[EXERCISE MATERIALS]

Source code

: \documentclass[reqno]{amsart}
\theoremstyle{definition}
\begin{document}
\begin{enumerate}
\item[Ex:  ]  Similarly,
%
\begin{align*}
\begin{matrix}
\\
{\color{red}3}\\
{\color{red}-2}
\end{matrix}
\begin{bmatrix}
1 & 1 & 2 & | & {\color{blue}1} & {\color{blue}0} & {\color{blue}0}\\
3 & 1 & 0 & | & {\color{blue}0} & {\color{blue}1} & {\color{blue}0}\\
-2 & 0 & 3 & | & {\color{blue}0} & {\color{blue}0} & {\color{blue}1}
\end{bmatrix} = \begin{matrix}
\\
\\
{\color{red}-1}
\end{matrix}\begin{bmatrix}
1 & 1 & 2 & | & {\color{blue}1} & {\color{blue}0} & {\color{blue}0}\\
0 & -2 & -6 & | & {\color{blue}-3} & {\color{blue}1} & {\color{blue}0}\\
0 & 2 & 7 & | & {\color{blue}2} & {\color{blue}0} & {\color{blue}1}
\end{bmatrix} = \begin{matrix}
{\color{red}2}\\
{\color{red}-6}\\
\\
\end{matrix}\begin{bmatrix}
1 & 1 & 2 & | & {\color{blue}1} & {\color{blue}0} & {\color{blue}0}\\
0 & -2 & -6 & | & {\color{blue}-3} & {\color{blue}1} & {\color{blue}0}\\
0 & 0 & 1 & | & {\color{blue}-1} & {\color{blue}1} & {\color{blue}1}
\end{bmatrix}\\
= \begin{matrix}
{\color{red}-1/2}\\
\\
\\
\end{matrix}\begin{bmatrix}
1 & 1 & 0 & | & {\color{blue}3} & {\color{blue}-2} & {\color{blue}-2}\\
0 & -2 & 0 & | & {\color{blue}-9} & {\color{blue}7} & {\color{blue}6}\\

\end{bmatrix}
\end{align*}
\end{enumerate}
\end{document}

[/EXERCISE MATERIALS]
[EXERCISE MATERIALS]

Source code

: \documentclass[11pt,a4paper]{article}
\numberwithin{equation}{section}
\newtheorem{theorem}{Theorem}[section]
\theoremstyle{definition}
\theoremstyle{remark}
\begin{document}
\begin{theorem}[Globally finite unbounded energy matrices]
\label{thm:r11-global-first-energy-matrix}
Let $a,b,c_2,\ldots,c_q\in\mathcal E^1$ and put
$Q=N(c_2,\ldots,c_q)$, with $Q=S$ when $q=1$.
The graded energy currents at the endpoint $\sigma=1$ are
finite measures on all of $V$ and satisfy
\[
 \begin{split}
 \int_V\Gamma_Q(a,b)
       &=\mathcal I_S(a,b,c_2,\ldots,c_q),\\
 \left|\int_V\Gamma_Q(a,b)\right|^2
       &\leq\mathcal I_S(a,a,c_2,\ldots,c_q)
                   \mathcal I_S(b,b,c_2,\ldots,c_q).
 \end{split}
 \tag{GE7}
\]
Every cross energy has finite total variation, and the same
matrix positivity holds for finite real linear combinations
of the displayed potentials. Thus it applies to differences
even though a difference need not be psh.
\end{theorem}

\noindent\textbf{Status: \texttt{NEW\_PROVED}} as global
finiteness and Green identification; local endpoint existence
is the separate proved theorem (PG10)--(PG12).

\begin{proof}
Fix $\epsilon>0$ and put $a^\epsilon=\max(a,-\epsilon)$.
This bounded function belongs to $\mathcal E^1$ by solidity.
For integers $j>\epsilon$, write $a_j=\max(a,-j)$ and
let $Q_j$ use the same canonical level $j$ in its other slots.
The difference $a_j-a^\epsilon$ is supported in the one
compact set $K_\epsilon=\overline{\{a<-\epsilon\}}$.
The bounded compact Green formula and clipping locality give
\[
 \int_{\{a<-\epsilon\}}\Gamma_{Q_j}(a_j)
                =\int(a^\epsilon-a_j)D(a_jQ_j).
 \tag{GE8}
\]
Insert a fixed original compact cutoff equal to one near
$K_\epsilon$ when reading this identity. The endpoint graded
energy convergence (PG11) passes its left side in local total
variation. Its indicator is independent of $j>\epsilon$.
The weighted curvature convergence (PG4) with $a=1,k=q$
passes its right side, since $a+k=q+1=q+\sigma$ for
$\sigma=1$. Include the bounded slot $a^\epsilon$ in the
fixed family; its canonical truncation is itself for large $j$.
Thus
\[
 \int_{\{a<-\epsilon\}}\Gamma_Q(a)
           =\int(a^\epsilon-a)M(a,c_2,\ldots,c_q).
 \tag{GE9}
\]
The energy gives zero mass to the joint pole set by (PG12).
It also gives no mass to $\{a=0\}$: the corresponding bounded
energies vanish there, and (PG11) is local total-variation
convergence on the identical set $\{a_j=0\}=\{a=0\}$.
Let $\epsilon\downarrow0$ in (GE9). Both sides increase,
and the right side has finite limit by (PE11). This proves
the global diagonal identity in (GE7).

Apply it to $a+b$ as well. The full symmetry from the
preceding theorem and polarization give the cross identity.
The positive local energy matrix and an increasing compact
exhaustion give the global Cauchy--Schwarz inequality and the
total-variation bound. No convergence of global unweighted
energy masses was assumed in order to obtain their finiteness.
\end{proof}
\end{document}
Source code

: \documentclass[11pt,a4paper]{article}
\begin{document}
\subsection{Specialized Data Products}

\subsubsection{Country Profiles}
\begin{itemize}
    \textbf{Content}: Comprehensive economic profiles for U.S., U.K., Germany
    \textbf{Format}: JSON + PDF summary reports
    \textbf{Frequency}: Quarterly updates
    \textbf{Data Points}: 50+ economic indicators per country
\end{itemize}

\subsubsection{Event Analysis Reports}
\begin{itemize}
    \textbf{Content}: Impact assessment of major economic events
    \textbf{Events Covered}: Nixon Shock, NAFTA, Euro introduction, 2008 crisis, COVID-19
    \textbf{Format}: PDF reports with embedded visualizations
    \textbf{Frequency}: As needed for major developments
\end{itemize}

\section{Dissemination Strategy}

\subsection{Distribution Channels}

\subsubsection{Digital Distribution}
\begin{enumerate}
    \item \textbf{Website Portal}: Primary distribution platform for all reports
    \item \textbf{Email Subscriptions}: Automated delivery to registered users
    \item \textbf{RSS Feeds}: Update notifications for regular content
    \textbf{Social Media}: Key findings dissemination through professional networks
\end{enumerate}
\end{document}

[/EXERCISE MATERIALS]

* _WHAT IS EXPECTED_:
Write out exactly the lines above from the line with "Insert a fixed" through the line with "The energy gives", both of them included, and leave out all other lines.

* _THE COMPLETED TASK_:
Insert a fixed original compact cutoff equal to one near
$K_\epsilon$ when reading this identity. The endpoint graded
energy convergence (PG11) passes its left side in local total
variation. Its indicator is independent of $j>\epsilon$.
The weighted curvature convergence (PG4) with $a=1,k=q$
passes its right side, since $a+k=q+1=q+\sigma$ for
$\sigma=1$. Include the bounded slot $a^\epsilon$ in the
fixed family; its canonical truncation is itself for large $j$.
Thus
\[
 \int_{\{a<-\epsilon\}}\Gamma_Q(a)
           =\int(a^\epsilon-a)M(a,c_2,\ldots,c_q).
 \tag{GE9}
\]
The energy gives zero mass to the joint pole set by (PG12).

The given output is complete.